Silk Road on the Sea - China's Maritime Silk Road
As early as the Tang (CE 618-907) Dynasty, there was a maritime Chinese trade route (not generally considered a Silk Road trade route, however) that originated at the mouth of the Hong ("Red") River in present-day Vietnam, near the present-day city of Hanoi. The route proceeded around the Indo-Chinese peninsula beyond the Thai-Malay Peninsula and then northwestward through the Malacca Straits to Ceylon and India, and eventually on across the Arabian Sea (the present-day Indian Ocean) to the Arabian Peninsula, where one route followed the eastern contours of the Arabian Peninsula up the Persian Gulf to the city of Al Basrah (present-day Basra in Iraq), while another route skirted around the Arabian Peninsula and continued up the Red Sea.
Maritime Silk Road Route
One of these Red Sea routes ended at the terminus city of Suez, where the goods were carried over land to Cairo, then were sailed down the Nile to the city of Alexandria and on across the Mediterranean Sea to the Sicilian Peninsula, from whence they were traded thoughout Europe. An alternate route ended near the ancient Nabataean city of Petra (think: Indiana Jones and the Last Crusade), from whence the goods were transported to Nabbatea's port cities along the Meditteranean and then onward to Sicily. Much of the Middle East at this time was still under the rule of Rome, though, with the advent of Islam under the prophet Muhammad (CE 632-732), whole swaths of the Middle East, including Syria, Mesopotamia and Arabia, were wrested from Roman control.
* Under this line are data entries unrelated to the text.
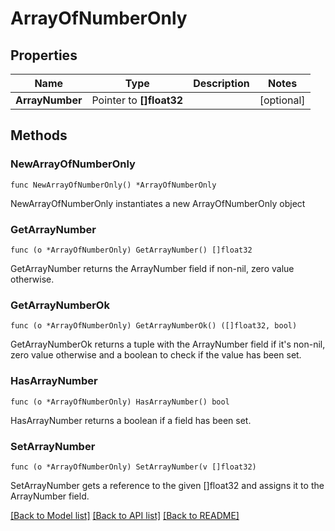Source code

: # ArrayOfNumberOnly

## Properties

Name | Type | Description | Notes
------------ | ------------- | ------------- | -------------
**ArrayNumber** | Pointer to **[]float32** |  | [optional] 

## Methods

### NewArrayOfNumberOnly

`func NewArrayOfNumberOnly() *ArrayOfNumberOnly`

NewArrayOfNumberOnly instantiates a new ArrayOfNumberOnly object

### GetArrayNumber

`func (o *ArrayOfNumberOnly) GetArrayNumber() []float32`

GetArrayNumber returns the ArrayNumber field if non-nil, zero value otherwise.

### GetArrayNumberOk

`func (o *ArrayOfNumberOnly) GetArrayNumberOk() ([]float32, bool)`

GetArrayNumberOk returns a tuple with the ArrayNumber field if it's non-nil, zero value otherwise
and a boolean to check if the value has been set.

### HasArrayNumber

`func (o *ArrayOfNumberOnly) HasArrayNumber() bool`

HasArrayNumber returns a boolean if a field has been set.

### SetArrayNumber

`func (o *ArrayOfNumberOnly) SetArrayNumber(v []float32)`

SetArrayNumber gets a reference to the given []float32 and assigns it to the ArrayNumber field.


[[Back to Model list]](../README.md#documentation-for-models) [[Back to API list]](../README.md#documentation-for-api-endpoints) [[Back to README]](../README.md)


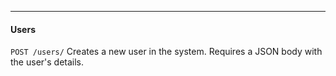 ---
#### Users

`POST /users/`
Creates a new user in the system. Requires a JSON body with the user's details.
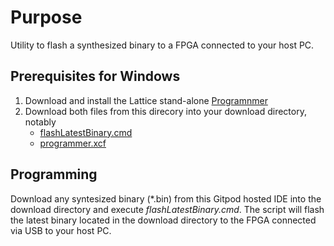 # Purpose
Utility to flash a synthesized binary to a FPGA connected to your host PC.

## Prerequisites for Windows
1. Download and install the Lattice stand-alone [Programnmer](http://www.latticesemi.com/programmer)
2. Download both files from this direcory into your download directory, notably
    * [flashLatestBinary.cmd](https://github.com/soerensofke/DiamondDust/tree/master/utilities/programming/flashLatestBinary.cmd)
    * [programmer.xcf](https://github.com/soerensofke/DiamondDust/tree/master/utilities/programming/programmer.xcf)

## Programming
Download any syntesized binary (*.bin) from this Gitpod hosted IDE into the download directory and execute _flashLatestBinary.cmd_.
The script will flash the latest binary located in the download directory to the FPGA connected via USB to your host PC.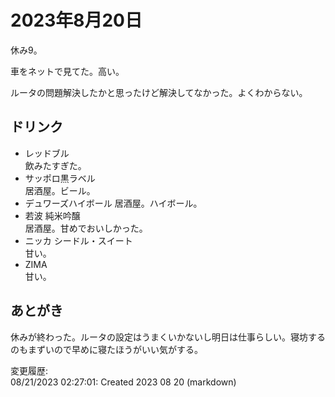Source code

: # 2023年8月20日

休み9。

車をネットで見てた。高い。

ルータの問題解決したかと思ったけど解決してなかった。よくわからない。

## ドリンク

- レッドブル  
飲みたすぎた。
- サッポロ黒ラベル  
居酒屋。ビール。
- デュワーズハイボール
居酒屋。ハイボール。
- 若波 純米吟醸  
居酒屋。甘めでおいしかった。
- ニッカ シードル・スイート  
甘い。
- ZIMA  
甘い。

## あとがき

休みが終わった。ルータの設定はうまくいかないし明日は仕事らしい。寝坊するのもまずいので早めに寝たほうがいい気がする。

変更履歴:  
08/21/2023 02:27:01: Created 2023 08 20 (markdown)  
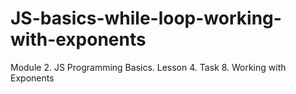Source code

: # JS-basics-while-loop-working-with-exponents
Module 2. JS Programming Basics. Lesson 4. Task 8. Working with Exponents
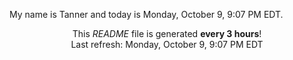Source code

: My name is Tanner and today is Monday, October 9, 9:07 PM EDT.

<p align="center">This <i>README</i> file is generated <b>every 3 hours</b>!</br>Last refresh: Monday, October 9, 9:07 PM EDT<br /></p>
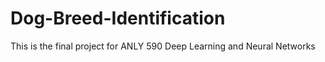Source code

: # Dog-Breed-Identification
This is the final project for ANLY 590 Deep Learning and Neural Networks
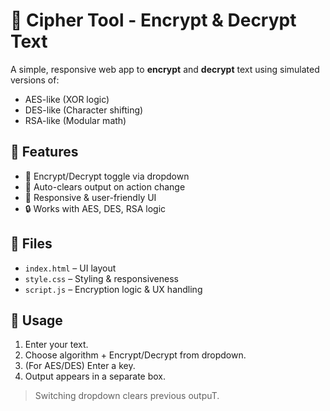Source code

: # 🔐 Cipher Tool - Encrypt & Decrypt Text

A simple, responsive web app to **encrypt** and **decrypt** text using simulated versions of:
- AES-like (XOR logic)
- DES-like (Character shifting)
- RSA-like (Modular math)

## 🚀 Features
- 🔄 Encrypt/Decrypt toggle via dropdown
- 🧠 Auto-clears output on action change
- 📱 Responsive & user-friendly UI
- 🔒 Works with AES, DES, RSA logic

## 📂 Files
- `index.html` – UI layout
- `style.css` – Styling & responsiveness
- `script.js` – Encryption logic & UX handling

## 📌 Usage
1. Enter your text.
2. Choose algorithm + Encrypt/Decrypt from dropdown.
3. (For AES/DES) Enter a key.
4. Output appears in a separate box.

> Switching dropdown clears previous outpuT.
The traders who actually transported the "Oriental" goods across the Mediterranean during this period may well themselves have been descendants of the ancient Phoenicians, who had plied their trade across the Mediterranean from BCE 1500 to BCE 300, when the Phoenicians were eventually conquered by Rome. Phoenicia comprised roughly the strip of land on which present-day Israel sits, plus parts of ancient Syria and present-day Lebanon. Nabataea lay south of this, in what is present-day Lebanon
Of course, the Egyptians and the Nabataeans were themselves major consumers of Silk Road goods, and during the later period of the Silk Road trade (it still exists in a modern sense, of course), much of the silk exported from China was in the form of raw silk that was shipped to the Middle East to be processed into more exquisitely refined garments in keeping with the increasing demand for more delicate and more beautiful garments as a result of the saturation of the market - as today's economists would put it - with more common silk garments (think: silk damask, whose etymology derives from the name Damascus).
By the middle of the 15th century, barely a century after the decline of the overland Silk Road route, most of the volume of the maritime Silk Road trade had ceased as well. A limited maritime Silk Road trade in the most exquisite items of the Ming and Qing Dynasties continued. Especially items such as porcelain and lacquered furniture were popular at the courts of the kings and queens of Europe, and in the homes of the rising bourgeois classes.